As you work on the exercise below, be sure to frequently
commityour work andpushchanges to the remote copy of the repo hosted on Github.
For this introduction, you will be introduced to three genomic filetypes:
The purpose of a bioinformatics pipeline is to transform biological sequence data to a format that can be interpreted. In many cases, researchers are interested in variable regions within the genomes (variants). To find these regions, raw sequencing reads must be aligned (mapped) to a reference, following which the variants can be determined. An abbreviated and simplified overview of file transformations via bioinformatics pipeline is as follows:
The "Reference" in the above diagram is an already-assembled FASTA sequence used to orient the data. The italicized words represent file transformations performed by bioinformatics software)

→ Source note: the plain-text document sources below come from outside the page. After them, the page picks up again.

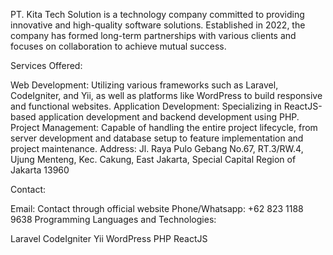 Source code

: PT. Kita Tech Solution is a technology company committed to providing innovative and high-quality software solutions. Established in 2022, the company has formed long-term partnerships with various clients and focuses on collaboration to achieve mutual success.

Services Offered:

Web Development: Utilizing various frameworks such as Laravel, CodeIgniter, and Yii, as well as platforms like WordPress to build responsive and functional websites.
Application Development: Specializing in ReactJS-based application development and backend development using PHP.
Project Management: Capable of handling the entire project lifecycle, from server development and database setup to feature implementation and project maintenance.
Address:
Jl. Raya Pulo Gebang No.67, RT.3/RW.4, Ujung Menteng, Kec. Cakung, East Jakarta, Special Capital Region of Jakarta 13960

Contact:

Email: Contact through official website
Phone/Whatsapp: +62 823 1188 9638
Programming Languages and Technologies:

Laravel
CodeIgniter
Yii
WordPress
PHP
ReactJS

Perhaps the most common filetype to store genetic data, FASTA files simply contain sequence headers and the sequences. A fasta file can have a single header or multiple headers. The header line can contain various items pertaining to the sequence, such as the chromosome, species, and individual ID. A header line is demarcated by the '>' character, and the following line(s) contain the sequence information pertaining to this specific header. The sequence line should only contain information pertaining to the sequence described by the previous header. Some FASTA files have sequences that span multiple lines (these are called 'interleavened' files), and others have the entire sequence contained in a single line. Here is a sample of each:
Interleavened FASTA file:
>Chromosome_1, SARS-Cov2, Sample_1
ATTAAAGGTTTATACCTTCCCAGGTAACAAACCAACCAACTTTCGATCTCTTGTAGATCTGTTCTCTAAA
CGAACTTTAAAATCTGTGTGGCTGTCACTCGGCTGCATGCTTAGTGCACTCACGCAGTATAATTAATAAC
TAATTACTGTCGTTGACAGGACACGAGTAACTCGTCTATCTTCTGCAGGCTGCTTACGGTTTCGTCCGTG
TTGCAGCCGATCATCAGCACATCTAGGTTTCGTCCGGGTGTGACCGAAAGGTAAGATGGAGAGCCTTGTC
>Chromosome_1, SARS-Cov2, Sample_1
ATTAAAGGTTTATACCTTCCCAGGTAACAAACCAACCAACTTTCGATCTCTTGTAGATCTGTTCTCTAAACGAACTTTAAAATCTGTGTGGCTGTCACTCGGCTGCATGCTTAGTGCACTCACGCAGTATAATTAATAACTAATTACTGTCGTTGACAGGACACGAGTAACTCGTCTATCTTCTGCAGGCTGCTTACGGTTTCGTCCGTGTTGCAGCCGATCATCAGCACATCTAGGTTTCGTCCGGGTGTGACCGAAAGGTAAGATGGAGAGCCTTGTC
Both of these examples contain the same information: header line of '>Chromosome_1, SARS-Cov2, Sample_1' and a single nucleotide sequence (280 nucleotides long) starting with 'ATTAAA' and ending with 'CCTTGTC'
As stated above, the nucleotide sequences for reference genomes are stored in fasta files. As you can imagine, sometimes these files can be quite large. However, this is dependent on the size of the genome. The human genome contains over three billion base pairs, whereas viral genomes can contain just several thousand. Let's look at an example genome stored in a FASTA file: a SARS-CoV-2 genome. At the command line you can examine this file using vim covid19-refseq.fasta.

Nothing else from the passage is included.